**PROBLEM STATEMENT:** Establish how many lines in the material include the string "search" and report it as a lone number.

**EXERCISE INPUTS:**
********************

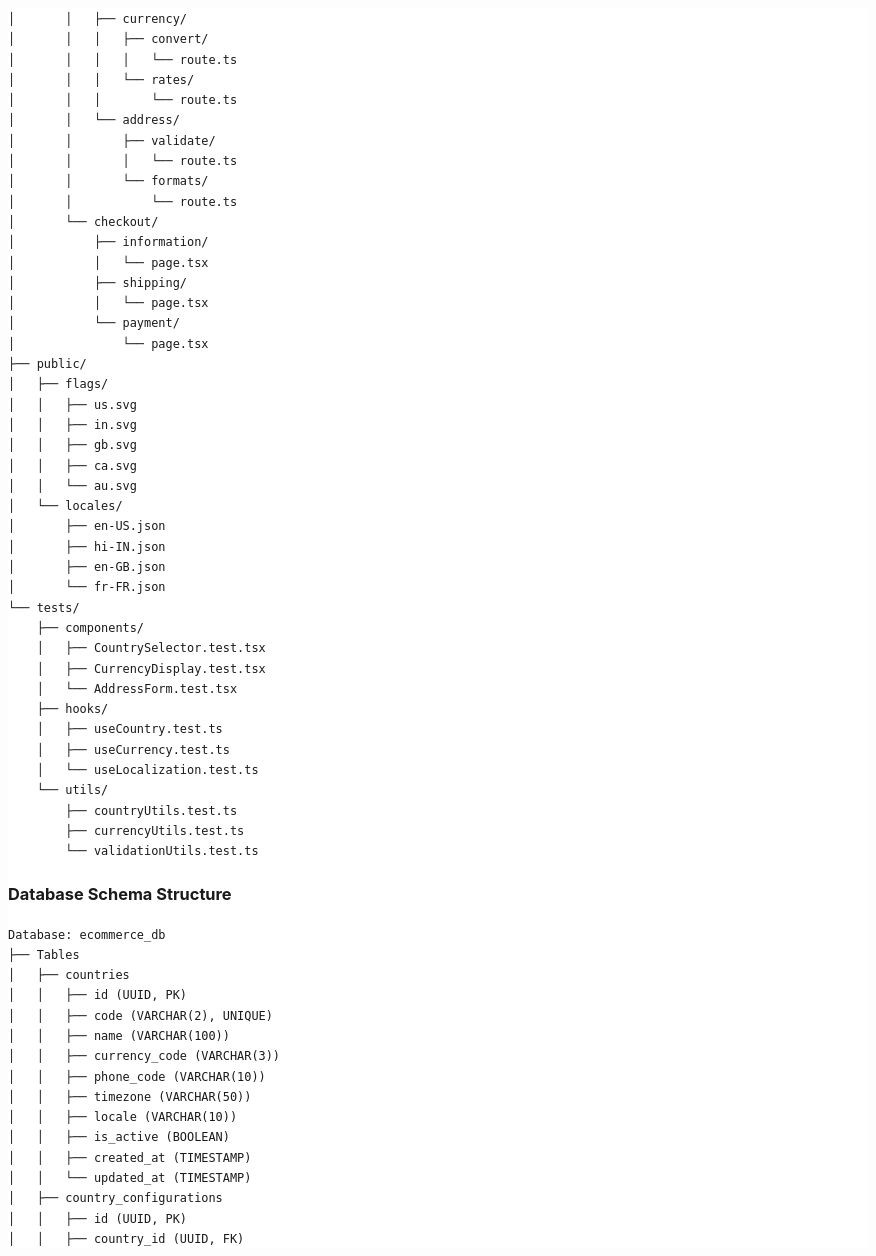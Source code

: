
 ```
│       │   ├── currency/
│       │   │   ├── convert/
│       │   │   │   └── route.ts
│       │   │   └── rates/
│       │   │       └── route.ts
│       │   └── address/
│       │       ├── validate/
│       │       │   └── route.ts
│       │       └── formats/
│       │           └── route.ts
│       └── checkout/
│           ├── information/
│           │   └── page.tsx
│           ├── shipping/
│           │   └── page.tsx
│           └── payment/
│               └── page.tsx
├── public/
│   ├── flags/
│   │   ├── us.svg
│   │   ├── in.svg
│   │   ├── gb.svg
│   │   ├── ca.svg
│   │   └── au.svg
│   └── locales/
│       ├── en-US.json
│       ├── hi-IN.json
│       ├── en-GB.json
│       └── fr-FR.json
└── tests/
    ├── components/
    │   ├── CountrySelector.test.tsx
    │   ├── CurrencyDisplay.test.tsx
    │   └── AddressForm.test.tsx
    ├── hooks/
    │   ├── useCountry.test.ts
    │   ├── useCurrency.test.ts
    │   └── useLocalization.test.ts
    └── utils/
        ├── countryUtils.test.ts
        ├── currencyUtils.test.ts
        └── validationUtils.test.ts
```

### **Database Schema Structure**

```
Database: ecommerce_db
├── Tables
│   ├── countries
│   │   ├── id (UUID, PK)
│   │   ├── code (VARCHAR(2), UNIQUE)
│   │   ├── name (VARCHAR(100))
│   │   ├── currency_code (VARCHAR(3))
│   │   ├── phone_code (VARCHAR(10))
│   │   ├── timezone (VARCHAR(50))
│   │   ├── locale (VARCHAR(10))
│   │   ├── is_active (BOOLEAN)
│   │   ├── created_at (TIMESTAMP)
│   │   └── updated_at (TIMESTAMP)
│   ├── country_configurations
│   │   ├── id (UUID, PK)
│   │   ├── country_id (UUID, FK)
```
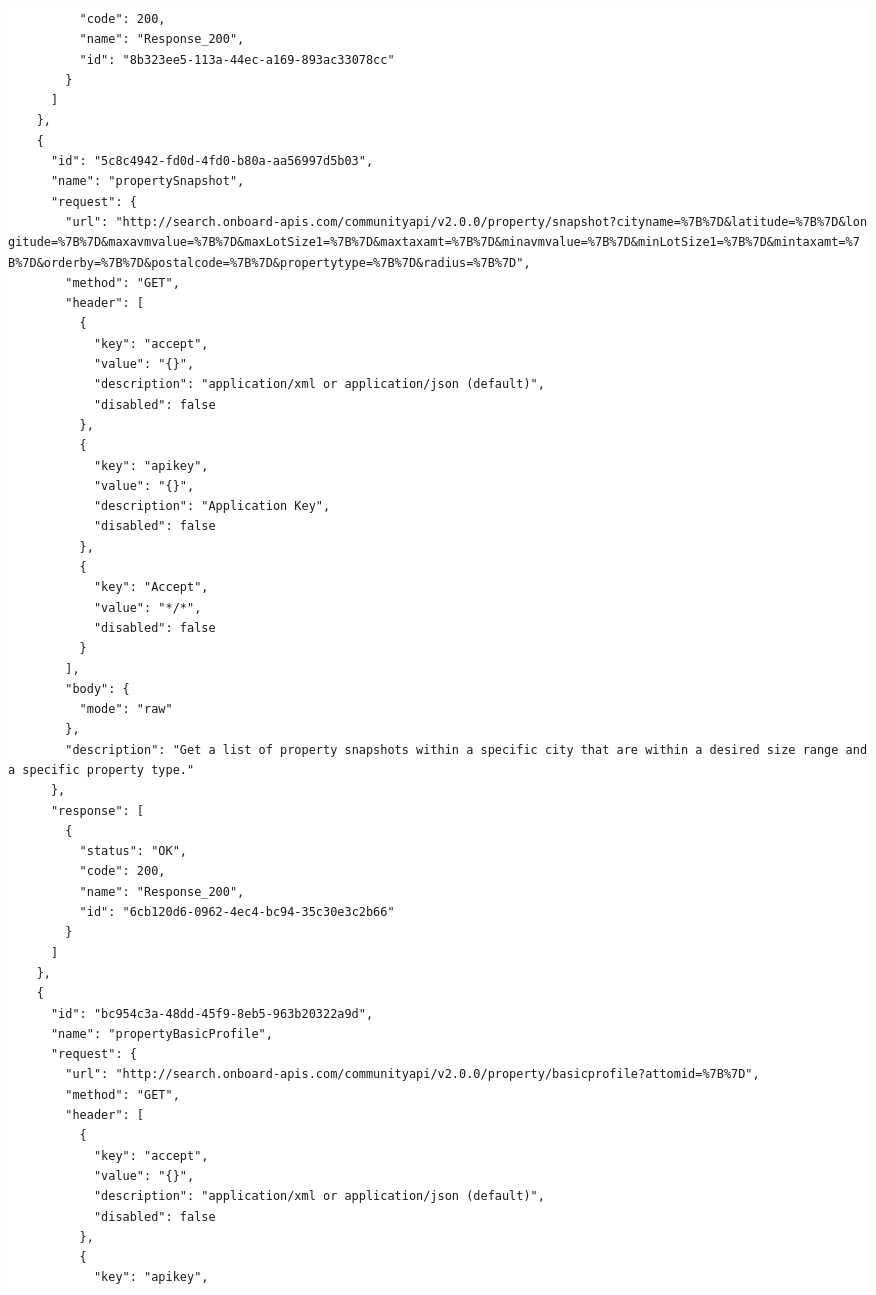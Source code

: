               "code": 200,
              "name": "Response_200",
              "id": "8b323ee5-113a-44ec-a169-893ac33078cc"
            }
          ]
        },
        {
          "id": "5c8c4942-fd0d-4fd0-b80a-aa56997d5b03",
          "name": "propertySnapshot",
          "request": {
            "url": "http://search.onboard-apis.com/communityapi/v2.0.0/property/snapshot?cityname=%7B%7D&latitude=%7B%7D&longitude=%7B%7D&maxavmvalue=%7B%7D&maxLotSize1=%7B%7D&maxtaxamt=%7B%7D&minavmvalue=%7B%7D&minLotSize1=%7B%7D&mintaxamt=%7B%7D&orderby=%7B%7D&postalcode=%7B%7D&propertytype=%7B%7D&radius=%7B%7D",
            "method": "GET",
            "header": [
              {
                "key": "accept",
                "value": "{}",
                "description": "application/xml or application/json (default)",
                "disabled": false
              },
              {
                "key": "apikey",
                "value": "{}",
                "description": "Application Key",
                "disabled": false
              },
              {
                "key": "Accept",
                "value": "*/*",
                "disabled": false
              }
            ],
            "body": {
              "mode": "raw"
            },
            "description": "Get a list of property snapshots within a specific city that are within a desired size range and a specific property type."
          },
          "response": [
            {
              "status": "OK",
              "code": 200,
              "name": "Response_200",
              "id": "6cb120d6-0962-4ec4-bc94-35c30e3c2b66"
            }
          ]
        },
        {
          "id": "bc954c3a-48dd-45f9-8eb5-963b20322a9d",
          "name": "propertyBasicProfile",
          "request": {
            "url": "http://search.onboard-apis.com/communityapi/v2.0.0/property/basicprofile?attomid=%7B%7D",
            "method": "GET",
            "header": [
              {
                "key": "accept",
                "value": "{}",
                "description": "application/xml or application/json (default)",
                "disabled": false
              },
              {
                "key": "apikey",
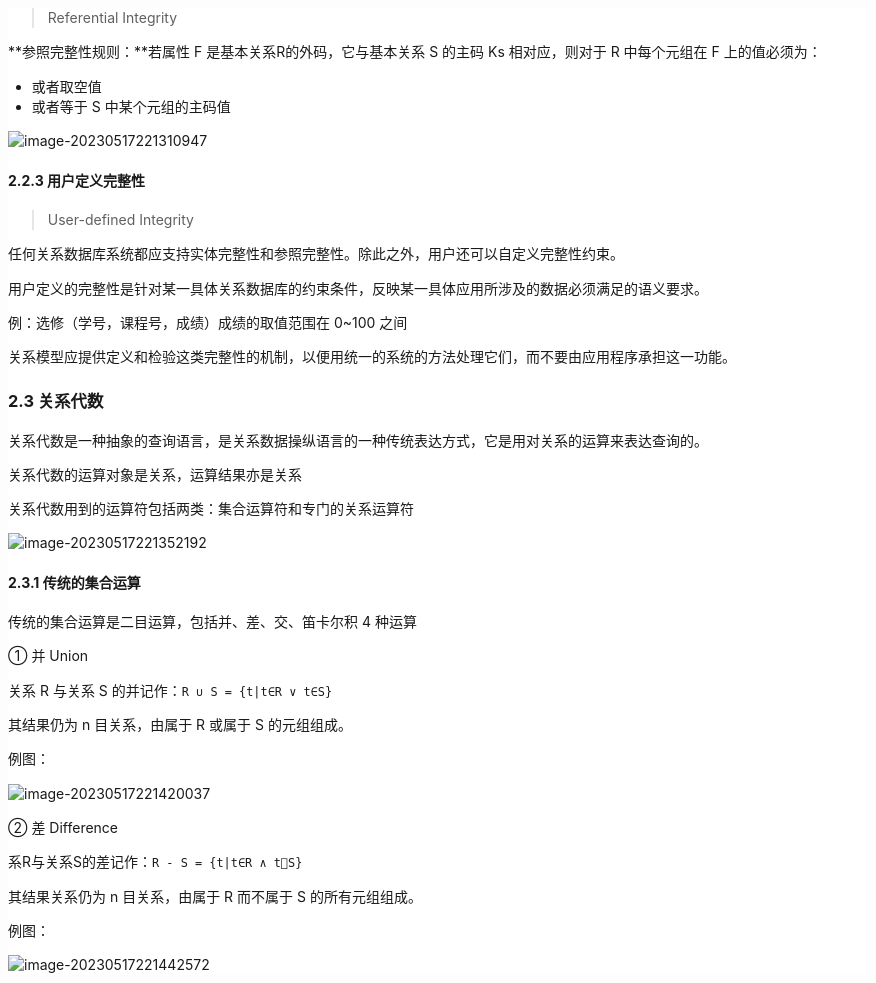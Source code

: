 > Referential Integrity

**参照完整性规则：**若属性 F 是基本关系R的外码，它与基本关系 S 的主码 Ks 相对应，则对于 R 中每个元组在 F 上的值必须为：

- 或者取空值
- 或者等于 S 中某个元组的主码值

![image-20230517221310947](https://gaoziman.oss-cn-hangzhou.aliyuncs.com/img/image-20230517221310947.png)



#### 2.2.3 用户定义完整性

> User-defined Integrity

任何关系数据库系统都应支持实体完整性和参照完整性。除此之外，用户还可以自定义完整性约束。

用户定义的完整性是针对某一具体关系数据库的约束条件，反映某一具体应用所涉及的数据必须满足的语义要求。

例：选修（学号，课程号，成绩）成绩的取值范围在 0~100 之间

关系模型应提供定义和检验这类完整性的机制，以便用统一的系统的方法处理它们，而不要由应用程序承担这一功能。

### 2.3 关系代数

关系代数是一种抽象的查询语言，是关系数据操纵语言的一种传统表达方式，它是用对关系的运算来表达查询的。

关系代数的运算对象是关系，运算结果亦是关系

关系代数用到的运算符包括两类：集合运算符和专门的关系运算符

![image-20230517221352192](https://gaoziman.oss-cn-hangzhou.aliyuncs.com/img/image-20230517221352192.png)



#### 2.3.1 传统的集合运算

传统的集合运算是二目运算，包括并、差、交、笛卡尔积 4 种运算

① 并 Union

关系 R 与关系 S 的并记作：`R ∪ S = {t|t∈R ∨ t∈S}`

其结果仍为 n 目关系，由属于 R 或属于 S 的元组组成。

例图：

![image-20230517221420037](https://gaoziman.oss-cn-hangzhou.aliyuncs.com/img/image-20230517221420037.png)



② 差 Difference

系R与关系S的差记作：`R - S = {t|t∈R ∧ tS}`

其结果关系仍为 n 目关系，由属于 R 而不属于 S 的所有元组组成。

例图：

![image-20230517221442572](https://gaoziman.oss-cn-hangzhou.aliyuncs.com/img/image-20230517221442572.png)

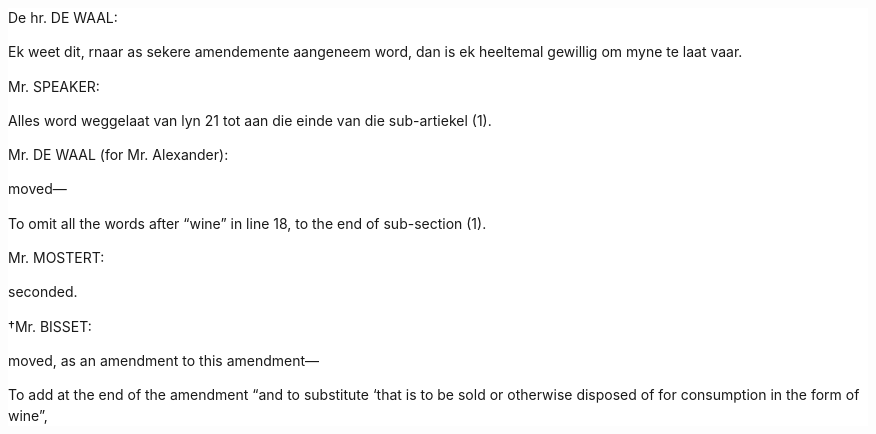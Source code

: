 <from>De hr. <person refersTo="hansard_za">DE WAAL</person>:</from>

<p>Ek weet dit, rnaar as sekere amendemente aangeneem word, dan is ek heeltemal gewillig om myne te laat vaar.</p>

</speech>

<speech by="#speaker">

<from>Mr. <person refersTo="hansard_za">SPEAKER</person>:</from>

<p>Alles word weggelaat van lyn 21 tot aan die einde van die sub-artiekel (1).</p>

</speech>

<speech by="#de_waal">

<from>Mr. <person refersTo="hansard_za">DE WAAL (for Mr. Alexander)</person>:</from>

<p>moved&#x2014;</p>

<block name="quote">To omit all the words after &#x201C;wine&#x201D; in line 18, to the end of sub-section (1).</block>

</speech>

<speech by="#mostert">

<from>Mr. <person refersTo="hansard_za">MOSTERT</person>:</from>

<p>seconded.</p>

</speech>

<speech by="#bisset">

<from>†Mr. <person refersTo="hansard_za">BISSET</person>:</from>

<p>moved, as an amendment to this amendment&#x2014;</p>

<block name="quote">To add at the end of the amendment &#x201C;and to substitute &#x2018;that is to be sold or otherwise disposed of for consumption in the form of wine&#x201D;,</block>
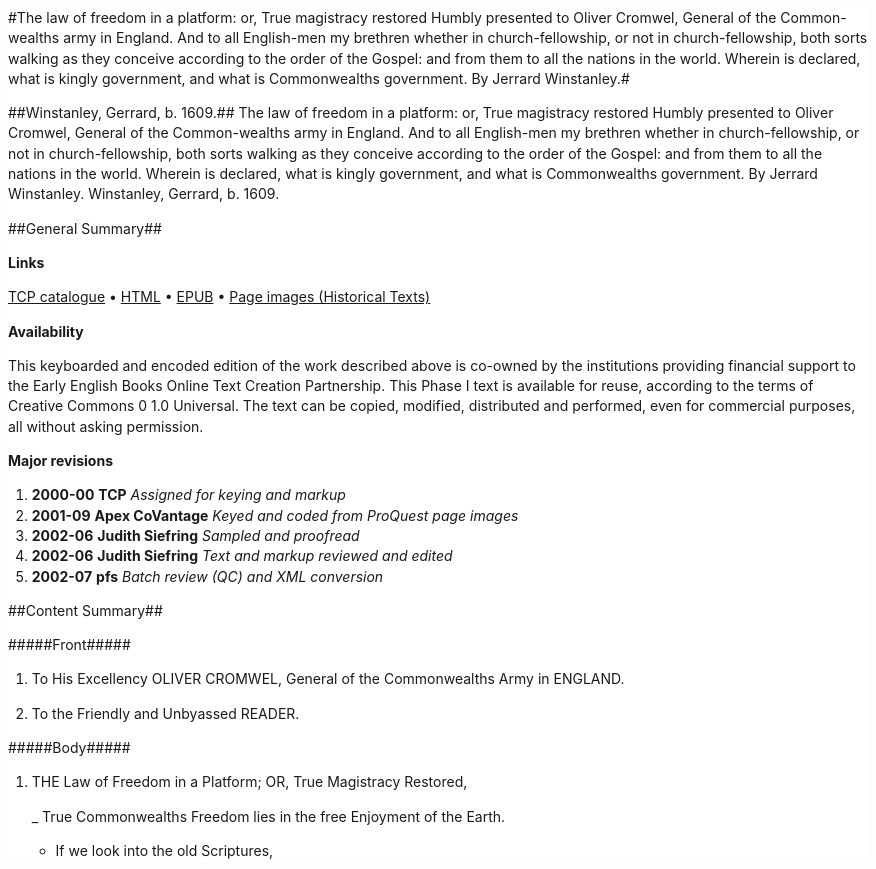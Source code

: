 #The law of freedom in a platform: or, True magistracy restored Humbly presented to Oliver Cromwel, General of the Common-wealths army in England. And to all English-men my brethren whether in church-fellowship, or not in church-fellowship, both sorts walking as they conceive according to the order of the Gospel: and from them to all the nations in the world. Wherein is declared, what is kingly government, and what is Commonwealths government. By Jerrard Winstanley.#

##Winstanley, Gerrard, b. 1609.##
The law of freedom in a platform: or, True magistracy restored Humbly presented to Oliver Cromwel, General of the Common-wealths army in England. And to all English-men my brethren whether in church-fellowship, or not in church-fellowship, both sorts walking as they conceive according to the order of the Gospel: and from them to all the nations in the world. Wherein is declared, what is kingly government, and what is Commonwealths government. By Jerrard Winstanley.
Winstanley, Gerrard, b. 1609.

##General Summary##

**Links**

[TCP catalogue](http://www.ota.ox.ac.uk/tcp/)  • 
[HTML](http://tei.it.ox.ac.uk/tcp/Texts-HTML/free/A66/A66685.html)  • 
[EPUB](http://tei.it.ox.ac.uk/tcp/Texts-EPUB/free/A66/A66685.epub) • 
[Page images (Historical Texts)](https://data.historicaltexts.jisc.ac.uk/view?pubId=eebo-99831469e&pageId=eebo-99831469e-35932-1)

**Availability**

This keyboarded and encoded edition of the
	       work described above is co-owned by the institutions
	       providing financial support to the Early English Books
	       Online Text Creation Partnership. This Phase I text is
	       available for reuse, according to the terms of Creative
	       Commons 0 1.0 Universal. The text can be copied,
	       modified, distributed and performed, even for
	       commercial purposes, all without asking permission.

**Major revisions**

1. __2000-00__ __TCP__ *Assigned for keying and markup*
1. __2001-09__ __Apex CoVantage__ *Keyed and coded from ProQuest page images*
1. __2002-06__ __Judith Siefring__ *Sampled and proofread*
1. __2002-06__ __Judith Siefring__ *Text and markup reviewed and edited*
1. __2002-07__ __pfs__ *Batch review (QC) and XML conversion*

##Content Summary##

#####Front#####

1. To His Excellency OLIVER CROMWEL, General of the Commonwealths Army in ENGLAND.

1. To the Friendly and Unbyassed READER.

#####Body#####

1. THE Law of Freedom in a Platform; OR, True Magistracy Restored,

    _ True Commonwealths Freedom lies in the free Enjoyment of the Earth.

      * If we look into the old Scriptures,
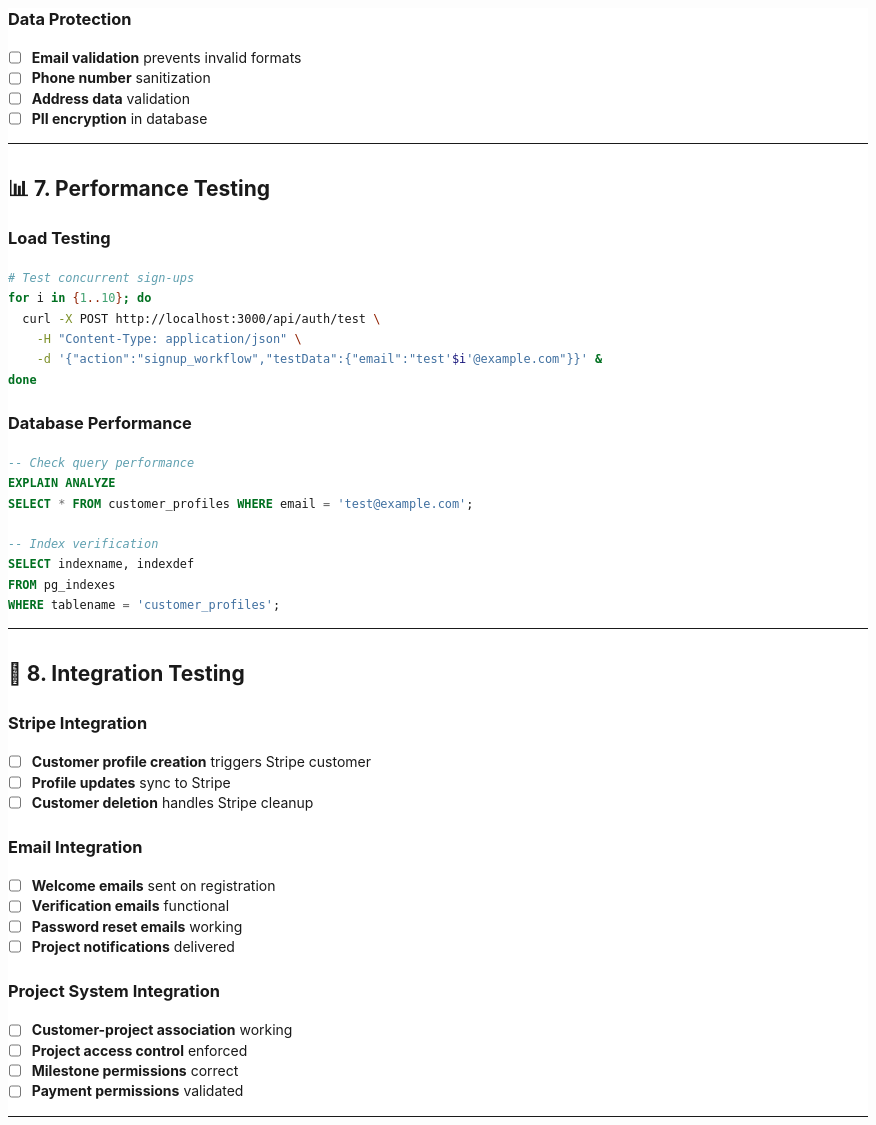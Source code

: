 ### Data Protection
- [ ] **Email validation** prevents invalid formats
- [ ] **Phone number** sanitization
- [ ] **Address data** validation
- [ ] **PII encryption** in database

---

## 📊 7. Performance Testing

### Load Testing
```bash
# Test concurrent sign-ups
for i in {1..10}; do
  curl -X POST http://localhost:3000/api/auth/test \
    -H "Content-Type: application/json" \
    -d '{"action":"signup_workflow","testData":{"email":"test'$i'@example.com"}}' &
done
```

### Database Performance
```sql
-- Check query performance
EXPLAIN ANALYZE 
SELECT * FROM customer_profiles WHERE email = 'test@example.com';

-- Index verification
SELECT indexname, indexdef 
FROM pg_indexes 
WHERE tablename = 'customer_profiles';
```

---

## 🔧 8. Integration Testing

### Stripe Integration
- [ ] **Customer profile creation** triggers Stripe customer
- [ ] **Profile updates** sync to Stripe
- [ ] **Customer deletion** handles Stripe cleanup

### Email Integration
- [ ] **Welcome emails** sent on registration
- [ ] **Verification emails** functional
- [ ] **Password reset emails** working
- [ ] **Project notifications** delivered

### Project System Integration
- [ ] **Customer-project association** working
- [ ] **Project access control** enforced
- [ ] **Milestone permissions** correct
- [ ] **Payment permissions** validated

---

********************

**WRITTEN RESPONSE:** 2